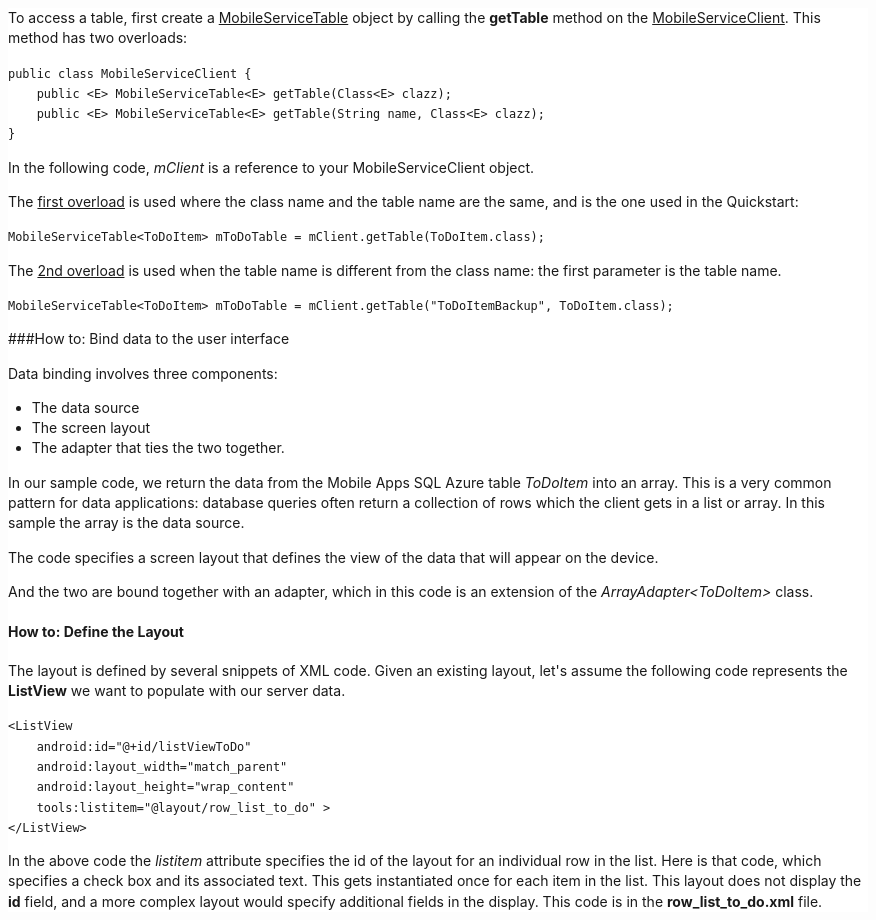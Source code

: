To access a table, first create a [MobileServiceTable](http://azure.github.io/azure-mobile-apps-android-client/com/microsoft/windowsazure/mobileservices/table/MobileServiceTable.html) object by calling the **getTable** method on the [MobileServiceClient](http://azure.github.io/azure-mobile-apps-android-client/com/microsoft/windowsazure/mobileservices/MobileServiceClient.html).  This method has two overloads:

	public class MobileServiceClient {
	    public <E> MobileServiceTable<E> getTable(Class<E> clazz);
	    public <E> MobileServiceTable<E> getTable(String name, Class<E> clazz);
	}

In the following code, *mClient* is a reference to your MobileServiceClient object.

The [first overload](http://azure.github.io/azure-mobile-apps-android-client/com/microsoft/windowsazure/mobileservices/MobileServiceClient.html#getTable-java.lang.String-) is used where the class name and the table name are the same, and is the one used in the Quickstart:

	MobileServiceTable<ToDoItem> mToDoTable = mClient.getTable(ToDoItem.class);


The [2nd overload](http://azure.github.io/azure-mobile-apps-android-client/com/microsoft/windowsazure/mobileservices/MobileServiceClient.html#getTable-java.lang.String-java.lang.Class-) is used when the table name is different from the class name: the first parameter is the table name.

	MobileServiceTable<ToDoItem> mToDoTable = mClient.getTable("ToDoItemBackup", ToDoItem.class);

###<a name="binding"></a>How to: Bind data to the user interface

Data binding involves three components:

- The data source
- The screen layout
- The adapter that ties the two together.

In our sample code, we return the data from the Mobile Apps SQL Azure table *ToDoItem* into an array. This is a very common pattern for data applications: database queries often return a collection of rows which the client gets in a list or array. In this sample the array is the data source.

The code specifies a screen layout that defines the view of the data that will appear on the device.

And the two are bound together with an adapter, which in this code is an extension of the *ArrayAdapter&lt;ToDoItem&gt;* class.

#### <a name="layout"></a>How to: Define the Layout

The layout is defined by several snippets of XML code. Given an existing layout, let's assume the following code represents the **ListView** we want to populate with our server data.

    <ListView
        android:id="@+id/listViewToDo"
        android:layout_width="match_parent"
        android:layout_height="wrap_content"
        tools:listitem="@layout/row_list_to_do" >
    </ListView>

In the above code the *listitem* attribute specifies the id of the layout for an individual row in the list. Here is that code, which specifies a check box and its associated text. This gets instantiated once for each item in the list. This layout does not display the **id** field, and a more complex layout would specify additional fields in the display. This code is in the **row_list_to_do.xml** file.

----

_What is expected:_ Count the lines in the listing that hold the word "screen", then give the number and nothing else.

_Your solution:_ 2